Today’s Meet the Illustrator features Hudson Talbott, author and illustrator of It’s All About Me-Ow, River of Dreams, United Tweets of America, From Wolf to Woof!, and his most recent book, Picturing America: Thomas Cole and the Birth of American Art. He is also the illustrator of other beautiful picture books including Jacqueline Woodson’s Show Way, and Leonardo’s Horse by Jean Fritz. Brightly chatted with Hudson about his creative process, the importance of sharing humor through art, and why he still uses encyclopedias.
What first made you interested in writing and illustrating children’s books?
As a kid I always loved drawing pictures that told stories. Even in art school my paintings always had a narrative quality. So when the opportunity came along to write and illustrate a children’s book, it felt like a natural fit. When I do school visits I always tell kids that I’m doing exactly what they are doing, but now they pay me for it!
Where do you find artistic inspiration?
The stimulation of the city and the contrasting tranquility of the country are wonderfully supportive for my general well-being, but my greatest source of inspiration for my work always comes from my apparently insatiable curiosity. How did we get here? What is that cat really thinking? Why does that dog want to adopt me?
I have an endless fascination with how the world works and how can I share it. It makes me a bit restless, but it also pays the bills.
What inspired you to write From Wolf to Woof!?
My inspiration came from the wonder and awe I have for the exquisiteness of evolution and the hand of God working through the laws of nature — our nature, animals’ nature, and Nature’s nature.
Why do you incorporate humor into many of your illustrations?
Like beauty, humor is its own excuse for being. If I stumble onto something in my work that makes me smile or even laugh, then I want to share it. It’s like making a cake — more fun to share it than to eat it by yourself.
What materials do you most like to use?
I like to use mostly watercolors, colored pencil, and some chalks for certain things.

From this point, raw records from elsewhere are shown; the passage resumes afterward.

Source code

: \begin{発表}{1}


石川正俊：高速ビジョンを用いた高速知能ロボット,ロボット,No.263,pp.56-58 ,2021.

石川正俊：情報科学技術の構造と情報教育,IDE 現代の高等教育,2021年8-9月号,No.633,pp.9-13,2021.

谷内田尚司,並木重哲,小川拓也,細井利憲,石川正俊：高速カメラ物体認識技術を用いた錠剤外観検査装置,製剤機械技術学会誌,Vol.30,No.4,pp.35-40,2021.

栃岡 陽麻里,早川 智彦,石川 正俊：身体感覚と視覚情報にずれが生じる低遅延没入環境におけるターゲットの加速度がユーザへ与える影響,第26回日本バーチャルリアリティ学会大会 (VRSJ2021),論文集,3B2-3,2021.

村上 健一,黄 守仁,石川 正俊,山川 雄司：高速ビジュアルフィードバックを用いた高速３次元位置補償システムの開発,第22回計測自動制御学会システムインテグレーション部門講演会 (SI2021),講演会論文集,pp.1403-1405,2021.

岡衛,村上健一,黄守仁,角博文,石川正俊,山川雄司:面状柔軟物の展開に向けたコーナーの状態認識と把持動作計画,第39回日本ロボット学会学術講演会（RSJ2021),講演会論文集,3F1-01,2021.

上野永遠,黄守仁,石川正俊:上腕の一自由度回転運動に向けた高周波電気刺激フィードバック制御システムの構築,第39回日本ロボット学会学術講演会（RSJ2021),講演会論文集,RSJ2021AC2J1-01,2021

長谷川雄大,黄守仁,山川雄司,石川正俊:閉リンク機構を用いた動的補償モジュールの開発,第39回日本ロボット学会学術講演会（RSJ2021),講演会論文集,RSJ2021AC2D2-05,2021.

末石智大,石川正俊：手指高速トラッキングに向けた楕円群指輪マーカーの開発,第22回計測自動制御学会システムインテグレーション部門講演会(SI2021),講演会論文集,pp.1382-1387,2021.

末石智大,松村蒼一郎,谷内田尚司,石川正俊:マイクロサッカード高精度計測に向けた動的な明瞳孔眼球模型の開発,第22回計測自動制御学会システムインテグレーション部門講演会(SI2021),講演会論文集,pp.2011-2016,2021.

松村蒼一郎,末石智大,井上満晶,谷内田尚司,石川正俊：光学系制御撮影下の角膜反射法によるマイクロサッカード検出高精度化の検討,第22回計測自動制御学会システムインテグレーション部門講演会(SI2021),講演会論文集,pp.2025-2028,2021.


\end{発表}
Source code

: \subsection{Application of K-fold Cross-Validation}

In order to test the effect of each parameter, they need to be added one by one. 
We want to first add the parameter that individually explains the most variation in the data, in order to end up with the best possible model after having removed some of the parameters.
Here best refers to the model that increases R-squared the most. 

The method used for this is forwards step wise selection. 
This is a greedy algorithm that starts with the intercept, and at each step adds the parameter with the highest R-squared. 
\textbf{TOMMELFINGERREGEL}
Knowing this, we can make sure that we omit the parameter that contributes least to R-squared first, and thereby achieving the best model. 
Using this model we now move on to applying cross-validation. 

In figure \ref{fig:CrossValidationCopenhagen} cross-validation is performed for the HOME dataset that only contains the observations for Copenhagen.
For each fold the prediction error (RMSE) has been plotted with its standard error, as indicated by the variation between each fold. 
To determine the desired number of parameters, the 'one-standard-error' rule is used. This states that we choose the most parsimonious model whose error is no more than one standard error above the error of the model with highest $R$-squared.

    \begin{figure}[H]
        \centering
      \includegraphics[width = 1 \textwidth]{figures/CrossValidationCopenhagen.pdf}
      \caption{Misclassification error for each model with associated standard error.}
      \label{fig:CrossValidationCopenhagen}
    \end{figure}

I also love to draw with just a plain, old No.2 pencil.
What does your workspace look like?
I’m very fortunate to have a beautiful big studio in my house — I took out four bedrooms (it’s an old farmhouse), so it has windows on three sides letting in light all day. It also faces a panorama of the Catskill Mountains.
One of the areas in my studio is for art, another is for writing, and another has a cast-iron stove to heat the room. In the middle is a unit with deep shelves holding very active bins of stuff for each of the projects I’m working on. It looks more chaotic than it really is.
What design resources would you recommend to young artists?
Of course, everything is available on the internet. It’s more convenient but not as much fun as using the old encyclopedias. I found the set of World Book Encyclopedias I had growing up and remembered leafing through them for hours discovering new things.
What have kids taught you about books and reading?
Like all of us, they just want to be respected. No child has ever said that to me but it’s quite evident by the change in their behavior when they understand that you’re giving them respect.
What’s the best name for a color that you’ve ever heard?
“Grumble.” Actually, I just made that up, but I’m pretty sure I know what the color would look like.